The Gujarat International Finance Tec-City (GIFT) will be the first international finance centre in the country and will help bring in at least $50 billion annually from investments, said Ramakant Jha, MD and Group CEO, GIFT City. In an interview with Surabhi, Jha said that he is also in talks with RBI and IRDA to allow transactions in foreign currencies as well as foreign insurers and re-insurers to set up shop in the IFC. Excerpts:
How will the decision by the Sebi board on Sunday help GIFT City?

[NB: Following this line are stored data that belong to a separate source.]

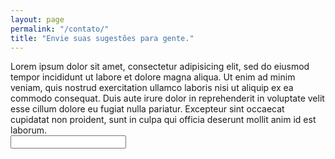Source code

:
 ```yaml
---
layout: page
permalink: "/contato/"
title: "Envie suas sugestões para gente."
---
```



<div class="container">
    Lorem ipsum dolor sit amet, consectetur adipisicing elit, sed do eiusmod tempor incididunt ut labore et dolore magna aliqua. Ut enim ad minim veniam, quis nostrud exercitation ullamco laboris nisi ut aliquip ex ea commodo consequat. Duis aute irure dolor in reprehenderit in voluptate velit esse cillum dolore eu fugiat nulla pariatur. Excepteur sint occaecat cupidatat non proident, sunt in culpa qui officia deserunt mollit anim id est laborum.
    <br>
    <form class="" action="index.html" method="post">
        <input type="text" name="" value="">
    </form>
</div>
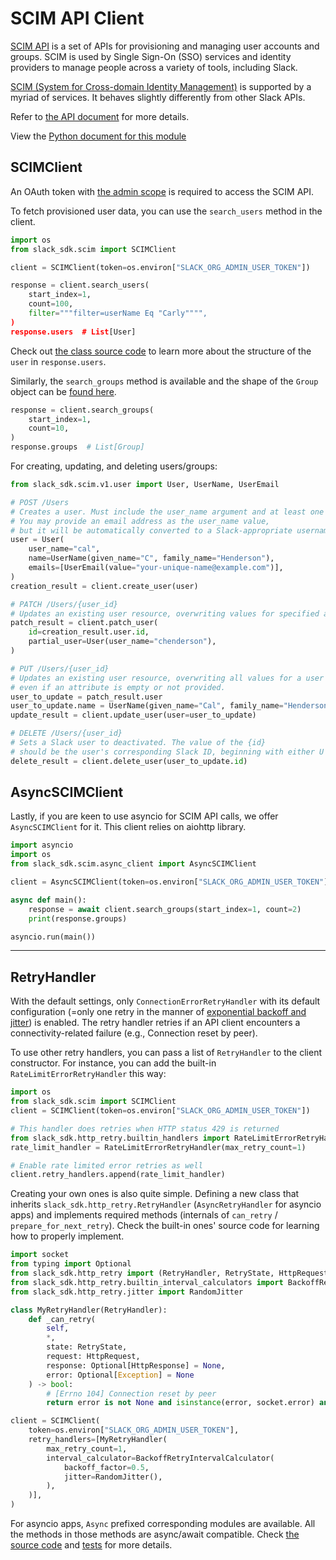 # SCIM API Client

[SCIM API](https://api.slack.com/scim) is a set of APIs for provisioning
and managing user accounts and groups. SCIM is used by Single Sign-On
(SSO) services and identity providers to manage people across a variety
of tools, including Slack.

[SCIM (System for Cross-domain Identity
Management)](http://www.simplecloud.info/) is supported by a myriad of
services. It behaves slightly differently from other Slack APIs.

Refer to [the API document](https://api.slack.com/scim) for more
details.

View the [Python document for this module](https://slack.dev/python-slack-sdk/api-docs/slack_sdk/)

## SCIMClient

An OAuth token with [the admin
scope](https://api.slack.com/scopes/admin) is required to access the
SCIM API.

To fetch provisioned user data, you can use the `search_users` method in
the client.

``` python
import os
from slack_sdk.scim import SCIMClient

client = SCIMClient(token=os.environ["SLACK_ORG_ADMIN_USER_TOKEN"])

response = client.search_users(
    start_index=1,
    count=100,
    filter="""filter=userName Eq "Carly"""",
)
response.users  # List[User]
```

Check out [the class source
code](https://github.com/slackapi/python-slack-sdk/blob/main/slack_sdk/scim/v1/user.py)
to learn more about the structure of the `user` in `response.users`.

Similarly, the `search_groups` method is available and the shape of the
`Group` object can be [found
here](https://github.com/slackapi/python-slack-sdk/blob/main/slack_sdk/scim/v1/group.py).

``` python
response = client.search_groups(
    start_index=1,
    count=10,
)
response.groups  # List[Group]
```

For creating, updating, and deleting users/groups:

``` python
from slack_sdk.scim.v1.user import User, UserName, UserEmail

# POST /Users
# Creates a user. Must include the user_name argument and at least one email address.
# You may provide an email address as the user_name value,
# but it will be automatically converted to a Slack-appropriate username.
user = User(
    user_name="cal",
    name=UserName(given_name="C", family_name="Henderson"),
    emails=[UserEmail(value="your-unique-name@example.com")],
)
creation_result = client.create_user(user)

# PATCH /Users/{user_id}
# Updates an existing user resource, overwriting values for specified attributes.
patch_result = client.patch_user(
    id=creation_result.user.id,
    partial_user=User(user_name="chenderson"),
)

# PUT /Users/{user_id}
# Updates an existing user resource, overwriting all values for a user
# even if an attribute is empty or not provided.
user_to_update = patch_result.user
user_to_update.name = UserName(given_name="Cal", family_name="Henderson")
update_result = client.update_user(user=user_to_update)

# DELETE /Users/{user_id}
# Sets a Slack user to deactivated. The value of the {id}
# should be the user's corresponding Slack ID, beginning with either U or W.
delete_result = client.delete_user(user_to_update.id)
```

## AsyncSCIMClient

Lastly, if you are keen to use asyncio for SCIM API calls, we offer
`AsyncSCIMClient` for it. This client relies on aiohttp library.

``` python
import asyncio
import os
from slack_sdk.scim.async_client import AsyncSCIMClient

client = AsyncSCIMClient(token=os.environ["SLACK_ORG_ADMIN_USER_TOKEN"])

async def main():
    response = await client.search_groups(start_index=1, count=2)
    print(response.groups)

asyncio.run(main())
```

------------------------------------------------------------------------

## RetryHandler

With the default settings, only `ConnectionErrorRetryHandler` with its
default configuration (=only one retry in the manner of [exponential
backoff and
jitter](https://aws.amazon.com/blogs/architecture/exponential-backoff-and-jitter/))
is enabled. The retry handler retries if an API client encounters a
connectivity-related failure (e.g., Connection reset by peer).

To use other retry handlers, you can pass a list of `RetryHandler` to
the client constructor. For instance, you can add the built-in
`RateLimitErrorRetryHandler` this way:

``` python
import os
from slack_sdk.scim import SCIMClient
client = SCIMClient(token=os.environ["SLACK_ORG_ADMIN_USER_TOKEN"])

# This handler does retries when HTTP status 429 is returned
from slack_sdk.http_retry.builtin_handlers import RateLimitErrorRetryHandler
rate_limit_handler = RateLimitErrorRetryHandler(max_retry_count=1)

# Enable rate limited error retries as well
client.retry_handlers.append(rate_limit_handler)
```

Creating your own ones is also quite simple. Defining a new class that
inherits `slack_sdk.http_retry.RetryHandler` (`AsyncRetryHandler` for
asyncio apps) and implements required methods (internals of `can_retry`
/ `prepare_for_next_retry`). Check the built-in ones' source code for
learning how to properly implement.

``` python
import socket
from typing import Optional
from slack_sdk.http_retry import (RetryHandler, RetryState, HttpRequest, HttpResponse)
from slack_sdk.http_retry.builtin_interval_calculators import BackoffRetryIntervalCalculator
from slack_sdk.http_retry.jitter import RandomJitter

class MyRetryHandler(RetryHandler):
    def _can_retry(
        self,
        *,
        state: RetryState,
        request: HttpRequest,
        response: Optional[HttpResponse] = None,
        error: Optional[Exception] = None
    ) -> bool:
        # [Errno 104] Connection reset by peer
        return error is not None and isinstance(error, socket.error) and error.errno == 104

client = SCIMClient(
    token=os.environ["SLACK_ORG_ADMIN_USER_TOKEN"],
    retry_handlers=[MyRetryHandler(
        max_retry_count=1,
        interval_calculator=BackoffRetryIntervalCalculator(
            backoff_factor=0.5,
            jitter=RandomJitter(),
        ),
    )],
)
```

For asyncio apps, `Async` prefixed corresponding modules are available.
All the methods in those methods are async/await compatible. Check [the
source
code](https://github.com/slackapi/python-slack-sdk/blob/main/slack_sdk/http_retry/async_handler.py)
and
[tests](https://github.com/slackapi/python-slack-sdk/blob/main/tests/slack_sdk_async/web/test_async_web_client_http_retry.py)
for more details.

There are two parts to GIFT City — the domestic financial services centre, for which rules are already in place and the international financial services centre (IFC) which is a special economic zone. Though there was a lot of interest in this by investors but they could not operate in the absence of rules. Now, Sebi has approved guidelines for setting up clearing corporations, stock exchanges and fund houses here. This will help the country as we were losing about $50 billion annually as businesses could not start here.
Apart from the Sebi decision, are you waiting for more guidelines to be notified?
We are hopeful that things will move fast especially since it has been announced in the Union Budget as well. Rules are likely to be finalised by the Ministry of Finance by March 30 and the Ministry of Commerce will also notify them. We are in dialogue with the Reserve Bank of India and the Insurance Regulatory and Development Authority. We have requested the RBI to amend the FEMA rules to allow for transaction in foreign currencies since the IFC will be deemed a foreign territory and banks will be on offshore territory. This has been accepted by the RBI. We have also sought from the IRDA to allow foreign insurers and re-insurers to set up branches in the IFC.
Are you also hoping for tax exemptions for GIFT City?
Yes, for the GIFT City to be successful, it must have a competitive tax regime, otherwise investors can go to other IFCs such as Malaysia, Singapore and Dubai. In line with the Malaysian tax regime, we have proposed that the tax rate should be only 3 per cent for the IFC in GIFT City. In Dubai, there is zero per cent tax. Second, we have also sought an alternate dispute resolution mechanism on the line of that in Singapore and Dubai to ensure faster resolution of legal disputes arising in the IFC at GIFT City.
What are the immediate plans for GIFT City?
We have already signed memorandum of understanding with the NSE and the BSE for setting up international stock exchanges. I think other foreign investors may wait and assess the situation but I expect to start getting some serious proposals in six months time.